───── EXERCISE INPUT
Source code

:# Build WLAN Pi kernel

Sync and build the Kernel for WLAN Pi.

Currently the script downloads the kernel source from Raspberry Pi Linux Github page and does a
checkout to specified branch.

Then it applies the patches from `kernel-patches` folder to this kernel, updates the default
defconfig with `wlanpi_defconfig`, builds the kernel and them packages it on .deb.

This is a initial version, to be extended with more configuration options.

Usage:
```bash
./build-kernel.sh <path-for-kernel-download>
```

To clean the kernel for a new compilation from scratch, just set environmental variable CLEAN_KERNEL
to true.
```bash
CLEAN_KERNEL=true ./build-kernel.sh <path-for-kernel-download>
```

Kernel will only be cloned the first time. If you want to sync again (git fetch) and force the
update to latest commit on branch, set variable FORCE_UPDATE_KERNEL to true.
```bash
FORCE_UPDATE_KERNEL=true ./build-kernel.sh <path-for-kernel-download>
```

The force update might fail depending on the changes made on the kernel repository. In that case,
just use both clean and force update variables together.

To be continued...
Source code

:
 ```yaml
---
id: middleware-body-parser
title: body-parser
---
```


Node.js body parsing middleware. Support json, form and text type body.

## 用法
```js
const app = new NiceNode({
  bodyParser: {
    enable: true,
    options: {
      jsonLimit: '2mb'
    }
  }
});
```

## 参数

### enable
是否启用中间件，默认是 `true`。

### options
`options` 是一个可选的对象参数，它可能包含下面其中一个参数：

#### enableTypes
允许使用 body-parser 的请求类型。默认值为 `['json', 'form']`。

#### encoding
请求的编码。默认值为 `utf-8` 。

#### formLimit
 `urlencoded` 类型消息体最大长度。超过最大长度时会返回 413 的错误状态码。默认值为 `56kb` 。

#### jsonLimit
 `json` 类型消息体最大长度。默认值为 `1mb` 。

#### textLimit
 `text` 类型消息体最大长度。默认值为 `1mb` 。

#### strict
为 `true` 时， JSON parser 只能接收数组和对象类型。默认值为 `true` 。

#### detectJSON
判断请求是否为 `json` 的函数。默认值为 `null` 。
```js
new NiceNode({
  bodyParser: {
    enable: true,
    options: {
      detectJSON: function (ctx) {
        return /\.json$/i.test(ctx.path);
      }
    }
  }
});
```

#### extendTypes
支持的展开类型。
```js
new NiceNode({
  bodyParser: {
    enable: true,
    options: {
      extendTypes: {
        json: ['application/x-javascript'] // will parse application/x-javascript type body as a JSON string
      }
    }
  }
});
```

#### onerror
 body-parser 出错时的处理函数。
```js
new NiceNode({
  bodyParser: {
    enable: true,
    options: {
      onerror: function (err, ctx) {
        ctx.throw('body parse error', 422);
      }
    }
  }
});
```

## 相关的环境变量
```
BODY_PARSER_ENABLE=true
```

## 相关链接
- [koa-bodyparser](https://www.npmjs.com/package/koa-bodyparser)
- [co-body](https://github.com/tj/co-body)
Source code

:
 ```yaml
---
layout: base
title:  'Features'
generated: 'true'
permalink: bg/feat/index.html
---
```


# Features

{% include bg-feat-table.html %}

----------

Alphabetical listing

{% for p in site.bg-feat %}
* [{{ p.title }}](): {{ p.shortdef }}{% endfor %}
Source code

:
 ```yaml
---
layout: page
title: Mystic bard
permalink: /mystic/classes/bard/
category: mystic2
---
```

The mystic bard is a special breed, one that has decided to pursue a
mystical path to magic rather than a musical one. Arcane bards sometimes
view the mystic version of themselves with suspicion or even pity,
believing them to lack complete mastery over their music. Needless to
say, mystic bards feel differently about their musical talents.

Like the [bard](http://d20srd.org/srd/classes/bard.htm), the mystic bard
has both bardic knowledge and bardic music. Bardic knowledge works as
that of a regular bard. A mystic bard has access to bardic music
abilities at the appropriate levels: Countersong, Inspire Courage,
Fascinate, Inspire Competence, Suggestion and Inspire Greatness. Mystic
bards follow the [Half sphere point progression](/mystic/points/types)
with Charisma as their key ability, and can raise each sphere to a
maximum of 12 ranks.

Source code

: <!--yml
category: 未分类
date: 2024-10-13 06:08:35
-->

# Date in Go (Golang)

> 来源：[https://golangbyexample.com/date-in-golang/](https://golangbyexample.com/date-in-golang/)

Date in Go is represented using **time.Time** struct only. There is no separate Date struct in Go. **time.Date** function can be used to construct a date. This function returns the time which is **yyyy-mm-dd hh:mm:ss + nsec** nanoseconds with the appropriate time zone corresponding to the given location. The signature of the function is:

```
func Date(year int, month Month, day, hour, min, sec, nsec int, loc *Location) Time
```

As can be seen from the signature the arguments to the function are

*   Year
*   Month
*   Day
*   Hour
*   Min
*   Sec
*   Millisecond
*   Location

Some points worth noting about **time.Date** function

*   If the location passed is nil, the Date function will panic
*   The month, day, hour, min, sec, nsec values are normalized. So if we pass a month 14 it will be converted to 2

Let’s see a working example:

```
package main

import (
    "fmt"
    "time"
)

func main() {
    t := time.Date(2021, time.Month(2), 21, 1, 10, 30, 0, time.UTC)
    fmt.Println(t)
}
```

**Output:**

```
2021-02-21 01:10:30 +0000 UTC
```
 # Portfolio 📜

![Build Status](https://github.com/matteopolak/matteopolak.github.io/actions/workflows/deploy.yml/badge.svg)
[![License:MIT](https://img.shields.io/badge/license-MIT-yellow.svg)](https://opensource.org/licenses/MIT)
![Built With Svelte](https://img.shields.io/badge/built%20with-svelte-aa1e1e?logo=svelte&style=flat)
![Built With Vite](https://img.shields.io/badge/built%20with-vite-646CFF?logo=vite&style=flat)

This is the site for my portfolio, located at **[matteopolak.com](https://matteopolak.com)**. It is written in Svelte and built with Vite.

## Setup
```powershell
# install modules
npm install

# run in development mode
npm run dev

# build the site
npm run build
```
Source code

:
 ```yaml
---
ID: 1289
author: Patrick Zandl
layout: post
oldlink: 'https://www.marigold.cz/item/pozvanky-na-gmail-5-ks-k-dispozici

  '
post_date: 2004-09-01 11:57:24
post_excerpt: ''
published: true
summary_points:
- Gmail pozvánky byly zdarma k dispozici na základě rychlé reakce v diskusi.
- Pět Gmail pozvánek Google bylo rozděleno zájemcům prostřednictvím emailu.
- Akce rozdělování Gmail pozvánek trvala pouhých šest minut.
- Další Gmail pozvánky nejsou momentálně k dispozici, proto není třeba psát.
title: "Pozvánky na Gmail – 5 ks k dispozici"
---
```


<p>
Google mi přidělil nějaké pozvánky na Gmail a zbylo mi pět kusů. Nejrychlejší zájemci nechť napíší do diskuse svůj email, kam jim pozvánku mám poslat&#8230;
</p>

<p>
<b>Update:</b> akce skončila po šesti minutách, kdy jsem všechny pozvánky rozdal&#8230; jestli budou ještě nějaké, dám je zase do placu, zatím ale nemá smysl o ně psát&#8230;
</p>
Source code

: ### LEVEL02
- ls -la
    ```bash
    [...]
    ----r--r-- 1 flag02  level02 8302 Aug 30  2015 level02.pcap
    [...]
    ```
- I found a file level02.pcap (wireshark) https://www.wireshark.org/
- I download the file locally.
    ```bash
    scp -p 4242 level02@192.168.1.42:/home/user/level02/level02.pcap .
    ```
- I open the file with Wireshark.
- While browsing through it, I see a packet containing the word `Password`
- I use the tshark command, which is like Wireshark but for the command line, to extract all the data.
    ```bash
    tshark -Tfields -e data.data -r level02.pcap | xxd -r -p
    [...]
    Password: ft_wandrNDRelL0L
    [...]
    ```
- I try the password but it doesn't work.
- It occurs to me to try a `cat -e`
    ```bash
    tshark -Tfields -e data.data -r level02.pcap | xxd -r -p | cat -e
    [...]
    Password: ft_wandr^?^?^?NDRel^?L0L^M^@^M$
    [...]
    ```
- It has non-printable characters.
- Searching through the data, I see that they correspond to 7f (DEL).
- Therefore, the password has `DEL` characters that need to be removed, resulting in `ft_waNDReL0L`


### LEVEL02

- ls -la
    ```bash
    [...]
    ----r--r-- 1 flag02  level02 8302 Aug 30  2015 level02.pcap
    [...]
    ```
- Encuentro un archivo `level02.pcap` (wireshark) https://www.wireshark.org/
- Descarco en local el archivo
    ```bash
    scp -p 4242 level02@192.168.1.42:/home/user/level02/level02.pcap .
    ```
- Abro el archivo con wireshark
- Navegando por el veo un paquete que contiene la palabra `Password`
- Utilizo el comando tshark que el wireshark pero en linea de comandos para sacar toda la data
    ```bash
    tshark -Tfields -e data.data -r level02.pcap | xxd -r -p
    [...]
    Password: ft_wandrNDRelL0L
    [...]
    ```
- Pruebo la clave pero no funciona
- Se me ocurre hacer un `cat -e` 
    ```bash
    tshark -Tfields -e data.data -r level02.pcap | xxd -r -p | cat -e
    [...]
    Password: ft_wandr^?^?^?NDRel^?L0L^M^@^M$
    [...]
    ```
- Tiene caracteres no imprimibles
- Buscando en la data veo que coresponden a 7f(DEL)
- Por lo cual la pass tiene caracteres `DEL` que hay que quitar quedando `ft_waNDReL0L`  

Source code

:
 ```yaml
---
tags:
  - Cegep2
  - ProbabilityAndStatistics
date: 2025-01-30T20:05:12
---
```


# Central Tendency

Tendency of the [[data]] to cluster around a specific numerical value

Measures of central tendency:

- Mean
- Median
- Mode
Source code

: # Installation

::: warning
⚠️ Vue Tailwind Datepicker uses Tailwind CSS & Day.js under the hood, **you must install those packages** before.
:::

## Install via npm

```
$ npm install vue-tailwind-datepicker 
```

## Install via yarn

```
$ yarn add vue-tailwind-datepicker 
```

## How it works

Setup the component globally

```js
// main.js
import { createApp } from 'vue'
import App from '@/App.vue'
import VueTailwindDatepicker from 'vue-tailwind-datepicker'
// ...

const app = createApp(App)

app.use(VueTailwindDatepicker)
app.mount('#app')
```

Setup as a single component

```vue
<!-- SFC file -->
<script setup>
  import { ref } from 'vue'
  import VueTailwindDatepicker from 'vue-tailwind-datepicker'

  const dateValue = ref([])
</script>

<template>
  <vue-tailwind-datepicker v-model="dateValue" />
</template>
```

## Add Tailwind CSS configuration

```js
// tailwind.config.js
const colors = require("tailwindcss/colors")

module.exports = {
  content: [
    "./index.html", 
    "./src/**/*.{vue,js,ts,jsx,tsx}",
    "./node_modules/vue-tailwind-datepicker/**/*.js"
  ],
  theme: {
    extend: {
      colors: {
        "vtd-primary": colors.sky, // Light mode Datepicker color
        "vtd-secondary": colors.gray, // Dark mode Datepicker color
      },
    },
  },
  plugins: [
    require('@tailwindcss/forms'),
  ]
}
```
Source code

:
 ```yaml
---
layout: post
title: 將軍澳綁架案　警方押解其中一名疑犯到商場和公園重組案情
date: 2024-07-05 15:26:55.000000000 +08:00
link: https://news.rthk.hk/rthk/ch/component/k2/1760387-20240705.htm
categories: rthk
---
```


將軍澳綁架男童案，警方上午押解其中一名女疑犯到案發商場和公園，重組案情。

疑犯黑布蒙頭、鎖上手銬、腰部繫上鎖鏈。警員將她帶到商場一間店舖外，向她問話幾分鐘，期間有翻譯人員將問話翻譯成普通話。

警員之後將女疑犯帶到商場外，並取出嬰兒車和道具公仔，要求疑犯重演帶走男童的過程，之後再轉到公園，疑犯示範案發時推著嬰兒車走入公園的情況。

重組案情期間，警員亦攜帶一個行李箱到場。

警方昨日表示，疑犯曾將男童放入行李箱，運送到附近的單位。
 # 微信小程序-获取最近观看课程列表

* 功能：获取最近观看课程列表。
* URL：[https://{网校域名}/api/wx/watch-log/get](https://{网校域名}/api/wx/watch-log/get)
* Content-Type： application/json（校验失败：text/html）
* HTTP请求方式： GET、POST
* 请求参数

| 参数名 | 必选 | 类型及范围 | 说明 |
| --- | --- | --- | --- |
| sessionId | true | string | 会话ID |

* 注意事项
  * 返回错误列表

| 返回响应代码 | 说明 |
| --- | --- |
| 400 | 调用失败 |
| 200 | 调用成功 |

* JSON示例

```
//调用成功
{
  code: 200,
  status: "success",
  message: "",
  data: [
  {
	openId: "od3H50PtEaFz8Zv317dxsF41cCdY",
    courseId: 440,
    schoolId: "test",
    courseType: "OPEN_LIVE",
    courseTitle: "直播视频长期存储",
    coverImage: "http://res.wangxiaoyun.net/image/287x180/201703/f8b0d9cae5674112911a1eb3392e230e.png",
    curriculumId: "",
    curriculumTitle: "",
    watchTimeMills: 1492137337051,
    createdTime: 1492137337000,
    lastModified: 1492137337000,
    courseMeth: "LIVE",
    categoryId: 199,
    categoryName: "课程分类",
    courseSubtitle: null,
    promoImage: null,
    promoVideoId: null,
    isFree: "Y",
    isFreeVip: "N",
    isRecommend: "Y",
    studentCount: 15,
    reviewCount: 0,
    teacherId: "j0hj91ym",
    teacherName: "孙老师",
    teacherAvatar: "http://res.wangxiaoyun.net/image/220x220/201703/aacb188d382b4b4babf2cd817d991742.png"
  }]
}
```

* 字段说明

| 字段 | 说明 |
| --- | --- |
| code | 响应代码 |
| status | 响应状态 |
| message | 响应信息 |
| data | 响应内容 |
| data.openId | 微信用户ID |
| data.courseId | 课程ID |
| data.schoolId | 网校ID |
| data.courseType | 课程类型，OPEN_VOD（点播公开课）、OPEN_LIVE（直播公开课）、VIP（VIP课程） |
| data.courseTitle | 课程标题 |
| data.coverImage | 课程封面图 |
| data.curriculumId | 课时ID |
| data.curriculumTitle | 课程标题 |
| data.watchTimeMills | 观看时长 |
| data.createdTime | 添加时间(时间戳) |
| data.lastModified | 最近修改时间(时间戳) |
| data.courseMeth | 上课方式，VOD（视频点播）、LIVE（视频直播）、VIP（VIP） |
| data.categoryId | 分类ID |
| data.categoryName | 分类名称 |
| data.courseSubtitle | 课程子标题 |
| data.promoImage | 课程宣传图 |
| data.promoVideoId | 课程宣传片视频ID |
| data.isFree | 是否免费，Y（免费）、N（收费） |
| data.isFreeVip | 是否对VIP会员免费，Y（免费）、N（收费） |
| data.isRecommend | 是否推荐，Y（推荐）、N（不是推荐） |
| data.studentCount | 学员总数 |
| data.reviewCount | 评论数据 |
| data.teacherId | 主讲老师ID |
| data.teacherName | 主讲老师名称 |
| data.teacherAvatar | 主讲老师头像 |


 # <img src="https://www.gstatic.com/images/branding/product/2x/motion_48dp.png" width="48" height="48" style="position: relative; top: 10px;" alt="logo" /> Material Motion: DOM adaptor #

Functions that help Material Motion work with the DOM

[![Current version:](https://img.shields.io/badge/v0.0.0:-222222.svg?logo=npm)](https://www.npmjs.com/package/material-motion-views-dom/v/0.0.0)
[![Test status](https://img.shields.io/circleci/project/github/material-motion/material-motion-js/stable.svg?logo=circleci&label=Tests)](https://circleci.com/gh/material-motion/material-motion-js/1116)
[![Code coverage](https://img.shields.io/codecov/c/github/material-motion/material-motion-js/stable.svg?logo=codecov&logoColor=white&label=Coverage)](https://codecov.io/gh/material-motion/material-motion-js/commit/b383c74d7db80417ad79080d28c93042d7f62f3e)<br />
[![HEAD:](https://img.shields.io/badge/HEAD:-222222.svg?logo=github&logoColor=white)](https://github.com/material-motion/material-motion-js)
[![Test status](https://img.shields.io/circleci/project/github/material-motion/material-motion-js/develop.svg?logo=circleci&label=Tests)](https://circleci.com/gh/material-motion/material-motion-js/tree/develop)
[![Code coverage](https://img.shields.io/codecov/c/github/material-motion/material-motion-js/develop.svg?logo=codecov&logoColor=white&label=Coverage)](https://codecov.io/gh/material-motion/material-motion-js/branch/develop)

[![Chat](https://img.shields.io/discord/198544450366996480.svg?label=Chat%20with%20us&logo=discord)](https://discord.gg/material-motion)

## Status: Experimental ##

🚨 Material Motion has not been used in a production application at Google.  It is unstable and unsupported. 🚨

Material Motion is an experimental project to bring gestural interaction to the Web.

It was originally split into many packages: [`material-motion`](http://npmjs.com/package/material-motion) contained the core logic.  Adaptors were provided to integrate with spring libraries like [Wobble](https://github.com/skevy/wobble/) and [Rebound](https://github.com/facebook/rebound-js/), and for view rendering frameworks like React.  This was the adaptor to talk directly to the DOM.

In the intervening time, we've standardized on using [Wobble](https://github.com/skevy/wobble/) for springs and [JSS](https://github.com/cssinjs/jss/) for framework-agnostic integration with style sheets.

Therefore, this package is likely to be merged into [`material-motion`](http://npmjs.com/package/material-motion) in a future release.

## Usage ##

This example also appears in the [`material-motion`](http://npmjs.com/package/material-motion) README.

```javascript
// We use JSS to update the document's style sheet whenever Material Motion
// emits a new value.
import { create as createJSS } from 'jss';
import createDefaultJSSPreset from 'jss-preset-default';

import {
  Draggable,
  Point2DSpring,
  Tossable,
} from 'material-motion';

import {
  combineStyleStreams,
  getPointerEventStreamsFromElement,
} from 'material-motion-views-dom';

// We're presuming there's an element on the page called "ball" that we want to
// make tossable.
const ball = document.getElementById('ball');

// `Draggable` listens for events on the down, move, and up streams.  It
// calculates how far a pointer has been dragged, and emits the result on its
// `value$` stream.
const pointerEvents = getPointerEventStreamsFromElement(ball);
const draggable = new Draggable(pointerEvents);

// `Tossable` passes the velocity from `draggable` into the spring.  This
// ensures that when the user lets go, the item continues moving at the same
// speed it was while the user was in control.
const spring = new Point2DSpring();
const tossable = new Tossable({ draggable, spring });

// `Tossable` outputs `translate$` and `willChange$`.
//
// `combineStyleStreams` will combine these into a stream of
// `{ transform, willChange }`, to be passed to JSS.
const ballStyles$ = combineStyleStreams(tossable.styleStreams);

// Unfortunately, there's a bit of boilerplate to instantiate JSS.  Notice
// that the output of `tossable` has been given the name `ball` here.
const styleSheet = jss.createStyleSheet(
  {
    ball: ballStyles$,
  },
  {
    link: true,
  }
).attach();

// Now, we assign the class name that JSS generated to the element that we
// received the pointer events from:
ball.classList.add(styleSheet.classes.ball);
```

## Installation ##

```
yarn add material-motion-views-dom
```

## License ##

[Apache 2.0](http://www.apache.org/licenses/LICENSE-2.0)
──────────
** EXERCISE BRIEF **
From the records above, return each line that has the string "dateValue".

** ANSWER **
  const dateValue = ref([])
  <vue-tailwind-datepicker v-model="dateValue" />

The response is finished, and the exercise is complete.